[Rendered images with source text]
=-=-=

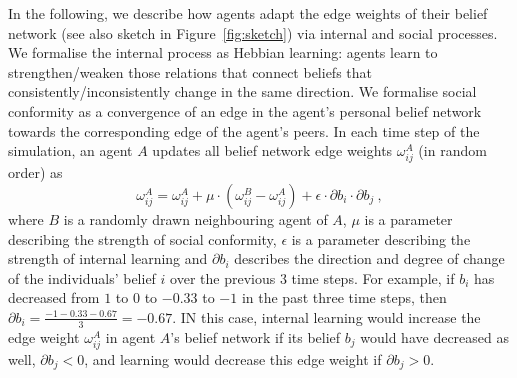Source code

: In the following, we describe how agents adapt the edge weights of their belief network (see also sketch in Figure~\ref{fig:sketch}) via internal and social processes. We formalise the internal process as Hebbian learning: agents learn to strengthen/weaken those relations that connect beliefs that consistently/inconsistently change in the same direction. We formalise social conformity as a convergence of an edge in the agent's personal belief network towards the corresponding edge of the agent's peers. In each time step of the simulation, an agent $A$ updates all belief network edge weights $\omega_{ij}^A$ (in random order) as 
\begin{equation}
\omega_{ij}^A = \omega_{ij}^A + \mu \cdot (\omega_{ij}^B - \omega_{ij}^A) + \epsilon \cdot \partial b_{i} \cdot \partial b_{j} \ ,
\end{equation}
where $B$ is a randomly drawn neighbouring agent of $A$, $\mu$ is a parameter describing the strength of social conformity, $\epsilon$ is a parameter describing the strength of internal learning and $\partial b_i$ describes the direction and degree of change of the individuals' belief $i$ over the previous $3$ time steps. For example, if $b_i$ has decreased from $1$ to $0$ to $-0.33$ to $-1$ in the past three time steps, then $\partial b_i = \frac{-1-0.33-0.67}{3} = -0.67$. IN this case, internal learning would increase the edge weight $\omega_{ij}^A$ in agent $A$'s belief network if its belief $b_j$ would have decreased as well, $\partial b_j<0$, and learning would decrease this edge weight if $\partial b_j>0$. 


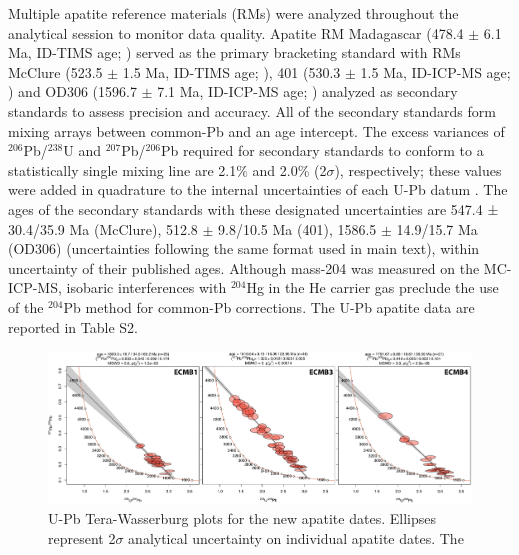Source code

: \documentclass[11pt,letterpaper]{article}
\begin{document}
Multiple apatite reference materials (RMs) were analyzed throughout the analytical session to monitor data quality. Apatite RM Madagascar (478.4 $\pm$ 6.1 Ma, ID-TIMS age; \citealp{Thomson2012a}) served as the primary bracketing standard with RMs McClure (523.5 $\pm$ 1.5 Ma, ID-TIMS age; \citealp{Schoene2006a}), 401 (530.3 $\pm$ 1.5 Ma, ID-ICP-MS age; \citealp{Thompson2016a}) and OD306 (1596.7 $\pm$ 7.1 Ma, ID-ICP-MS age; \citealp{Thompson2016a}) analyzed as secondary standards to assess precision and accuracy. All of the secondary standards form mixing arrays between common-Pb and an age intercept. The excess variances of $^{206}$Pb/$^{238}$U and $^{207}$Pb/$^{206}$Pb required for secondary standards to conform to a statistically single mixing line are 2.1$\%$ and 2.0$\%$ (2$\sigma$), respectively; these values were added in quadrature to the internal uncertainties of each U-Pb datum \citep{Horstwood2016a}. The ages of the secondary standards with these designated uncertainties are 547.4 ± 30.4/35.9 Ma (McClure), 512.8 $\pm$ 9.8/10.5 Ma (401), 1586.5 $\pm$ 14.9/15.7 Ma (OD306) (uncertainties following the same format used in main text), within uncertainty of their published ages. Although mass-204 was measured on the MC-ICP-MS, isobaric interferences with $^{204}$Hg in the He carrier gas preclude the use of the $^{204}$Pb method for common-Pb corrections. The U-Pb apatite data are reported in Table S2.


\begin{figure}[!ht]
\noindent\includegraphics[width=\textwidth]{./figures/SI_apatite_TW.pdf}
\centering
\caption{\small{U-Pb Tera-Wasserburg plots for the new apatite dates. Ellipses represent 2$\sigma$ analytical uncertainty on individual apatite dates. The }}
\label{fig:apatite_TW}
\end{figure}



\clearpage
\pagebreak
\singlespacing
\end{document}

=-=-=

### REQUIRED ACTION
Please count up the lines above that include the string "begin" and respond with the total alone.

### WRITTEN ANSWER
3